TRY IT >>
After the line containing "### Short Term (This Week)", copy nothing more; up to and including it, copy every line of the listing exactly from the first, leaving out the pictures.
─── MATERIAL FOR THE TASK
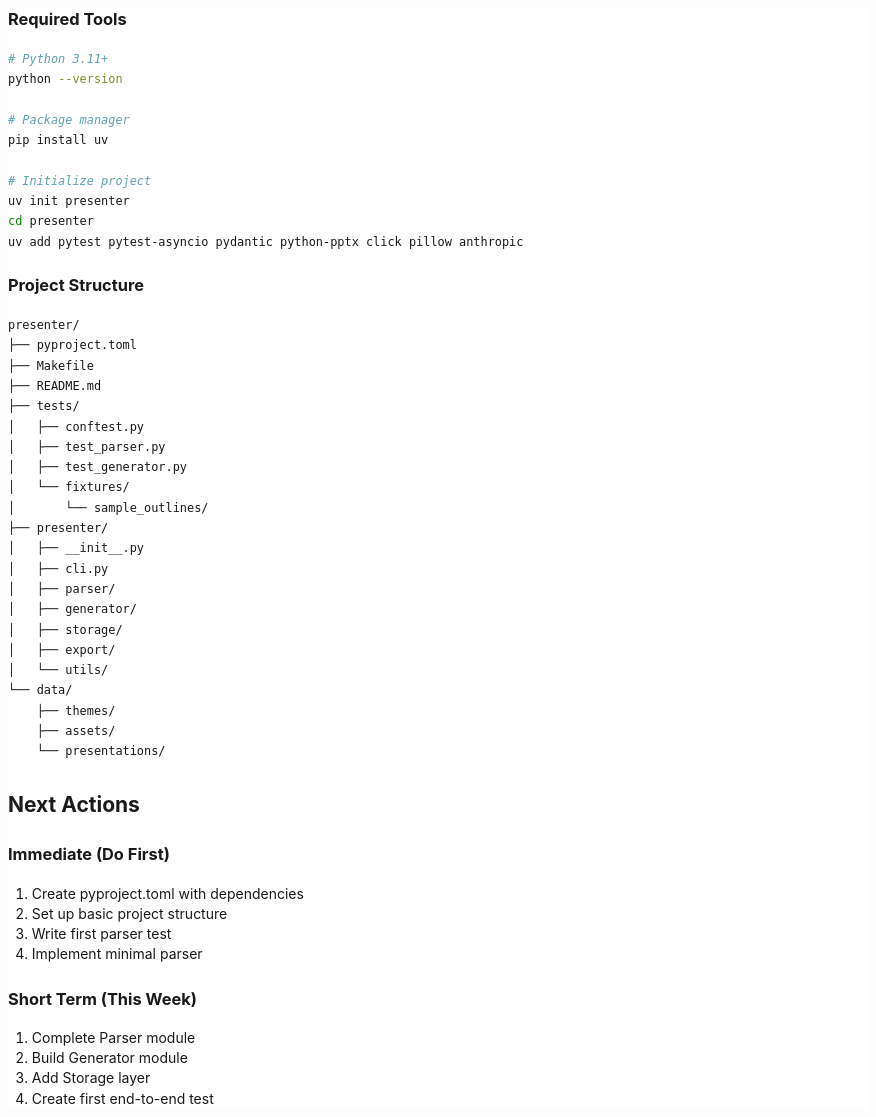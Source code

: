 ### Required Tools
```bash
# Python 3.11+
python --version

# Package manager
pip install uv

# Initialize project
uv init presenter
cd presenter
uv add pytest pytest-asyncio pydantic python-pptx click pillow anthropic
```

### Project Structure
```
presenter/
├── pyproject.toml
├── Makefile
├── README.md
├── tests/
│   ├── conftest.py
│   ├── test_parser.py
│   ├── test_generator.py
│   └── fixtures/
│       └── sample_outlines/
├── presenter/
│   ├── __init__.py
│   ├── cli.py
│   ├── parser/
│   ├── generator/
│   ├── storage/
│   ├── export/
│   └── utils/
└── data/
    ├── themes/
    ├── assets/
    └── presentations/
```

## Next Actions

### Immediate (Do First)
1. Create pyproject.toml with dependencies
2. Set up basic project structure
3. Write first parser test
4. Implement minimal parser

### Short Term (This Week)
1. Complete Parser module
2. Build Generator module
3. Add Storage layer
4. Create first end-to-end test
──────
RESPONSE >>
Source code

: ### Required Tools
```bash
# Python 3.11+
python --version

# Package manager
pip install uv

# Initialize project
uv init presenter
cd presenter
uv add pytest pytest-asyncio pydantic python-pptx click pillow anthropic
```

### Project Structure
```
presenter/
├── pyproject.toml
├── Makefile
├── README.md
├── tests/
│   ├── conftest.py
│   ├── test_parser.py
│   ├── test_generator.py
│   └── fixtures/
│       └── sample_outlines/
├── presenter/
│   ├── __init__.py
│   ├── cli.py
│   ├── parser/
│   ├── generator/
│   ├── storage/
│   ├── export/
│   └── utils/
└── data/
    ├── themes/
    ├── assets/
    └── presentations/
```

## Next Actions

### Immediate (Do First)
1. Create pyproject.toml with dependencies
2. Set up basic project structure
3. Write first parser test
4. Implement minimal parser

### Short Term (This Week)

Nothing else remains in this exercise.